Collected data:

"""

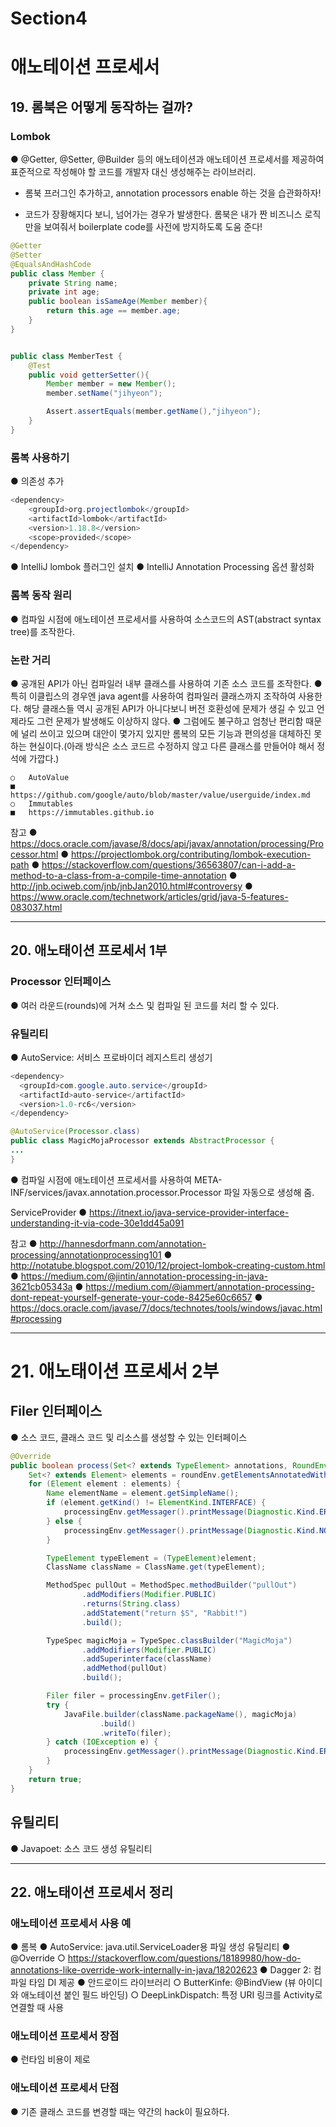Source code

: # Section4

# 애노테이션 프로세서

## 19. 롬북은 어떻게 동작하는 걸까?

### Lombok

● @Getter, @Setter, @Builder 등의 애노테이션과 애노테이션 프로세서를 제공하여 표준적으로 작성해야 할 코드를 개발자 대신 생성해주는 라이브러리.

- 롬북 프러그인 추가하고, annotation processors enable 하는 것을 습관화하자!

- 코드가 장황해지다 보니, 넘어가는 경우가 발생한다. 롬북은 내가 짠 비즈니스 로직만을 보여줘서 boilerplate code를 사전에 방지하도록 도움 준다!

```java
@Getter
@Setter
@EqualsAndHashCode
public class Member {
    private String name;
    private int age;
    public boolean isSameAge(Member member){
        return this.age == member.age;
    }
}


public class MemberTest {
    @Test
    public void getterSetter(){
        Member member = new Member();
        member.setName("jihyeon");

        Assert.assertEquals(member.getName(),"jihyeon");
    }
}
```

### 롬복 사용하기

● 의존성 추가

```java
<dependency>
    <groupId>org.projectlombok</groupId>
    <artifactId>lombok</artifactId>
    <version>1.18.8</version>
    <scope>provided</scope>
</dependency>
```

● IntelliJ lombok 플러그인 설치
● IntelliJ Annotation Processing 옵션 활성화

### 롬복 동작 원리

● 컴파일 시점에 애노테이션 프로세서를 사용하여 소스코드의 AST(abstract syntax tree)를 조작한다.

### 논란 거리

● 공개된 API가 아닌 컴파일러 내부 클래스를 사용하여 기존 소스 코드를 조작한다.
● 특히 이클립스의 경우엔 java agent를 사용하여 컴파일러 클래스까지 조작하여 사용한다. 해당 클래스들 역시 공개된 API가 아니다보니 버전 호환성에 문제가 생길 수 있고 언제라도 그런 문제가 발생해도 이상하지 않다.
● 그럼에도 불구하고 엄청난 편리함 때문에 널리 쓰이고 있으며 대안이 몇가지 있지만 롬복의 모든 기능과 편의성을 대체하진 못하는 현실이다.(아래 방식은 소스 코드르 수정하지 않고 다른 클래스를 만들어야 해서 정석에 가깝다.)

    ○	AutoValue
    ■	https://github.com/google/auto/blob/master/value/userguide/index.md
    ○	Immutables
    ■	https://immutables.github.io

참고
● https://docs.oracle.com/javase/8/docs/api/javax/annotation/processing/Processor.html
● https://projectlombok.org/contributing/lombok-execution-path
● https://stackoverflow.com/questions/36563807/can-i-add-a-method-to-a-class-from-a-compile-time-annotation
● http://jnb.ociweb.com/jnb/jnbJan2010.html#controversy
● https://www.oracle.com/technetwork/articles/grid/java-5-features-083037.html

---

## 20. 애노태이션 프로세서 1부

### Processor 인터페이스

● 여러 라운드(rounds)에 거쳐 소스 및 컴파일 된 코드를 처리 할 수 있다.

### 유틸리티

● AutoService: 서비스 프로바이더 레지스트리 생성기

```java
<dependency>
  <groupId>com.google.auto.service</groupId>
  <artifactId>auto-service</artifactId>
  <version>1.0-rc6</version>
</dependency>
```

```java
@AutoService(Processor.class)
public class MagicMojaProcessor extends AbstractProcessor {
...
}
```

● 컴파일 시점에 애노테이션 프로세서를 사용하여 META-INF/services/javax.annotation.processor.Processor 파일 자동으로 생성해 줌.

ServiceProvider
● https://itnext.io/java-service-provider-interface-understanding-it-via-code-30e1dd45a091

참고
● http://hannesdorfmann.com/annotation-processing/annotationprocessing101
● http://notatube.blogspot.com/2010/12/project-lombok-creating-custom.html
● https://medium.com/@jintin/annotation-processing-in-java-3621cb05343a
● https://medium.com/@iammert/annotation-processing-dont-repeat-yourself-generate-your-code-8425e60c6657
● https://docs.oracle.com/javase/7/docs/technotes/tools/windows/javac.html#processing

---

# 21. 애노태이션 프로세서 2부

## Filer 인터페이스

● 소스 코드, 클래스 코드 및 리소스를 생성할 수 있는 인터페이스

```java
@Override
public boolean process(Set<? extends TypeElement> annotations, RoundEnvironment roundEnv) {
    Set<? extends Element> elements = roundEnv.getElementsAnnotatedWith(Magic.class);
    for (Element element : elements) {
        Name elementName = element.getSimpleName();
        if (element.getKind() != ElementKind.INTERFACE) {
            processingEnv.getMessager().printMessage(Diagnostic.Kind.ERROR, "Magic annotation can not be used on " + elementName);
        } else {
            processingEnv.getMessager().printMessage(Diagnostic.Kind.NOTE, "Processing " + elementName);
        }

        TypeElement typeElement = (TypeElement)element;
        ClassName className = ClassName.get(typeElement);

        MethodSpec pullOut = MethodSpec.methodBuilder("pullOut")
                .addModifiers(Modifier.PUBLIC)
                .returns(String.class)
                .addStatement("return $S", "Rabbit!")
                .build();

        TypeSpec magicMoja = TypeSpec.classBuilder("MagicMoja")
                .addModifiers(Modifier.PUBLIC)
                .addSuperinterface(className)
                .addMethod(pullOut)
                .build();

        Filer filer = processingEnv.getFiler();
        try {
            JavaFile.builder(className.packageName(), magicMoja)
                    .build()
                    .writeTo(filer);
        } catch (IOException e) {
            processingEnv.getMessager().printMessage(Diagnostic.Kind.ERROR, "FATAL ERROR: " + e);
        }
    }
    return true;
}
```

## 유틸리티

● Javapoet: 소스 코드 생성 유틸리티

---

## 22. 애노태이션 프로세서 정리

### 애노테이션 프로세서 사용 예

● 롬복
● AutoService: java.util.ServiceLoader용 파일 생성 유틸리티
● @Override
○ https://stackoverflow.com/questions/18189980/how-do-annotations-like-override-work-internally-in-java/18202623
● Dagger 2: 컴파일 타임 DI 제공
● 안드로이드 라이브러리
○ ButterKinfe: @BindView (뷰 아이디와 애노테이션 붙인 필드 바인딩)
○ DeepLinkDispatch: 특정 URI 링크를 Activity로 연결할 때 사용

### 애노테이션 프로세서 장점

● 런타임 비용이 제로

### 애노테이션 프로세서 단점

● 기존 클래스 코드를 변경할 때는 약간의 hack이 필요하다.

"""

_REQUIRED WORK_
All lines above from the one containing "코드를 처리 할 수 있다." to the one containing "## Filer 인터페이스" must be repeated exactly, both lines included, and no others.

_RESULT FOR THIS EXERCISE_
● 여러 라운드(rounds)에 거쳐 소스 및 컴파일 된 코드를 처리 할 수 있다.

### 유틸리티

● AutoService: 서비스 프로바이더 레지스트리 생성기

```java
<dependency>
  <groupId>com.google.auto.service</groupId>
  <artifactId>auto-service</artifactId>
  <version>1.0-rc6</version>
</dependency>
```

```java
@AutoService(Processor.class)
public class MagicMojaProcessor extends AbstractProcessor {
...
}
```

● 컴파일 시점에 애노테이션 프로세서를 사용하여 META-INF/services/javax.annotation.processor.Processor 파일 자동으로 생성해 줌.

ServiceProvider
● https://itnext.io/java-service-provider-interface-understanding-it-via-code-30e1dd45a091

참고
● http://hannesdorfmann.com/annotation-processing/annotationprocessing101
● http://notatube.blogspot.com/2010/12/project-lombok-creating-custom.html
● https://medium.com/@jintin/annotation-processing-in-java-3621cb05343a
● https://medium.com/@iammert/annotation-processing-dont-repeat-yourself-generate-your-code-8425e60c6657
● https://docs.oracle.com/javase/7/docs/technotes/tools/windows/javac.html#processing

---

# 21. 애노태이션 프로세서 2부

## Filer 인터페이스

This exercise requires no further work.